Exercise objective:
From the entries that follow, reproduce exactly and only the lines from the line with "the bean components." to the line with "the Entity Manager.", endpoints included.

Data entries
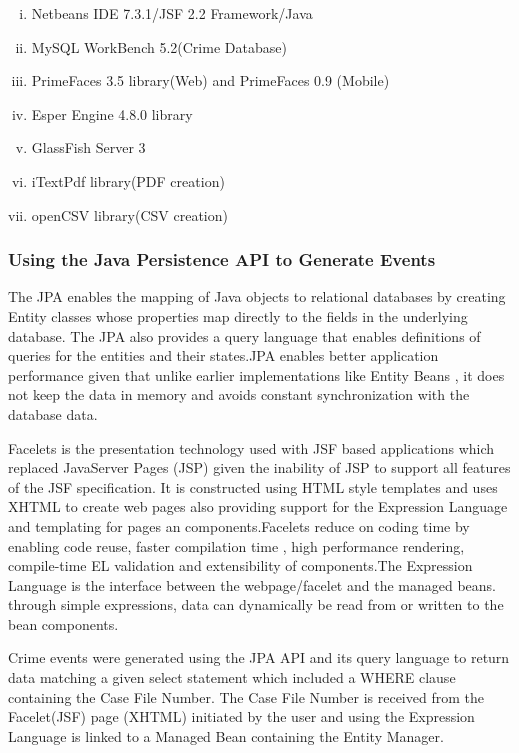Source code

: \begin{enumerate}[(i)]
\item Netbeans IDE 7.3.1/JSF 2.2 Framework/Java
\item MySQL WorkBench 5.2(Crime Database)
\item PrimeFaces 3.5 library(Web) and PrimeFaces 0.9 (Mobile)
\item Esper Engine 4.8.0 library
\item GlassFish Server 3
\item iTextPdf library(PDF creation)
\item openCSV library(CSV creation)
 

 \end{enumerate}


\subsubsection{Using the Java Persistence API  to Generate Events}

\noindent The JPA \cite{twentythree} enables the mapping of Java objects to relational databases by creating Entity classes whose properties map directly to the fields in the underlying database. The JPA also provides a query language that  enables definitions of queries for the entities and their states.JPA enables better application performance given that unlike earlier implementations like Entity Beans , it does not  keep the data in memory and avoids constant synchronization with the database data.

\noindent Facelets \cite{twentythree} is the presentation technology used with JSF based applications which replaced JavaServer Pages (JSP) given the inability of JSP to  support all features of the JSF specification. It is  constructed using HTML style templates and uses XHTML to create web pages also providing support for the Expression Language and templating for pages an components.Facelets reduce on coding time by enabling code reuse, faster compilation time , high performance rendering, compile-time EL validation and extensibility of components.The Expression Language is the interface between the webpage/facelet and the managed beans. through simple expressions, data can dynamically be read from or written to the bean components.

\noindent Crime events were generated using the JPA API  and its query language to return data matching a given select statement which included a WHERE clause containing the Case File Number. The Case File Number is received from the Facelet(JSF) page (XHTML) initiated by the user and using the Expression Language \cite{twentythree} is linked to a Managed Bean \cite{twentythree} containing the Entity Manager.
...
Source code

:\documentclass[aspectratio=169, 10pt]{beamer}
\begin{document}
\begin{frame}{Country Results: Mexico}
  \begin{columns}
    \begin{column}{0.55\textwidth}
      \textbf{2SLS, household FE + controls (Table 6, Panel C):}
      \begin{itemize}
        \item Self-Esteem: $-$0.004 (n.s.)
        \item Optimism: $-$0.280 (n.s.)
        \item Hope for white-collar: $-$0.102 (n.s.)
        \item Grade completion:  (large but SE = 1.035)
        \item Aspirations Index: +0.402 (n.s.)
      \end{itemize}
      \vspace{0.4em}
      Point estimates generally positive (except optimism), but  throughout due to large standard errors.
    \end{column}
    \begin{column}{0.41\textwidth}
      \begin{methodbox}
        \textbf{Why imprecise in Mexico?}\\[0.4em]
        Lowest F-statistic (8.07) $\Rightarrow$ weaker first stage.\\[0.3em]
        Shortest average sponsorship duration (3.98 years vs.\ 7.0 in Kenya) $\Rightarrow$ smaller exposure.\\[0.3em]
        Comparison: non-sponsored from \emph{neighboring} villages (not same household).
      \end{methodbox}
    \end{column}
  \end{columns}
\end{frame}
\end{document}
==
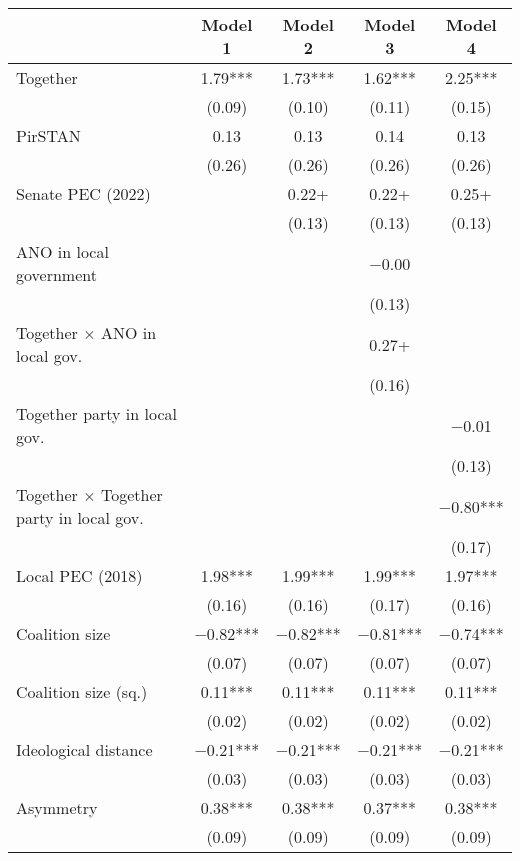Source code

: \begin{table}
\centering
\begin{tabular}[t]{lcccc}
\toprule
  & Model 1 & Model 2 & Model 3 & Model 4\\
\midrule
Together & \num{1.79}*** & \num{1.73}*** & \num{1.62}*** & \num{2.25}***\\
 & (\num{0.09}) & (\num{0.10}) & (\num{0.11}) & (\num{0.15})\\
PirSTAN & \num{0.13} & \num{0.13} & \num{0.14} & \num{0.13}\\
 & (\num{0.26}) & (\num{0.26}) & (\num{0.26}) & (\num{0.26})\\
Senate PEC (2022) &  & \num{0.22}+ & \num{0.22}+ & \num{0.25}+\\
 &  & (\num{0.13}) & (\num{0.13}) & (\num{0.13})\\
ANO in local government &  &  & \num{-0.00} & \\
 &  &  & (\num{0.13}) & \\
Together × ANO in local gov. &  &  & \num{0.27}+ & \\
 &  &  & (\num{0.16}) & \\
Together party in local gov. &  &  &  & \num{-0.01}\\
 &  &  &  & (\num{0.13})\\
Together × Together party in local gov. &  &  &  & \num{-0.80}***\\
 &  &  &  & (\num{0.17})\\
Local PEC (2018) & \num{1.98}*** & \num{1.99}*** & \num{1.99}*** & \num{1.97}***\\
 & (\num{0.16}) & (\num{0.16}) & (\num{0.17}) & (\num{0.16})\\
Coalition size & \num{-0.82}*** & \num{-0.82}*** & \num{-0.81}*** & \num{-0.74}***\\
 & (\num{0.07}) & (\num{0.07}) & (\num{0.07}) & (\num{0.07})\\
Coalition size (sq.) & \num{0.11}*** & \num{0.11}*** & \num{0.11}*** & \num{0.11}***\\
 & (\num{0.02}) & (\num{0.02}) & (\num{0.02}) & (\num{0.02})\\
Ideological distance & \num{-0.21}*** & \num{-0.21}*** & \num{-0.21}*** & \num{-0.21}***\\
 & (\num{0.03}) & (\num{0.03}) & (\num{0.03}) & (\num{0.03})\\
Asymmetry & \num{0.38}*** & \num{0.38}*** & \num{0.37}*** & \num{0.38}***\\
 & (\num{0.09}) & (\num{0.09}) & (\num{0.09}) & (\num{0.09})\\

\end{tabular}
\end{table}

Solution:
\noindent Facelets \cite{twentythree} is the presentation technology used with JSF based applications which replaced JavaServer Pages (JSP) given the inability of JSP to  support all features of the JSF specification. It is  constructed using HTML style templates and uses XHTML to create web pages also providing support for the Expression Language and templating for pages an components.Facelets reduce on coding time by enabling code reuse, faster compilation time , high performance rendering, compile-time EL validation and extensibility of components.The Expression Language is the interface between the webpage/facelet and the managed beans. through simple expressions, data can dynamically be read from or written to the bean components.

\noindent Crime events were generated using the JPA API  and its query language to return data matching a given select statement which included a WHERE clause containing the Case File Number. The Case File Number is received from the Facelet(JSF) page (XHTML) initiated by the user and using the Expression Language \cite{twentythree} is linked to a Managed Bean \cite{twentythree} containing the Entity Manager.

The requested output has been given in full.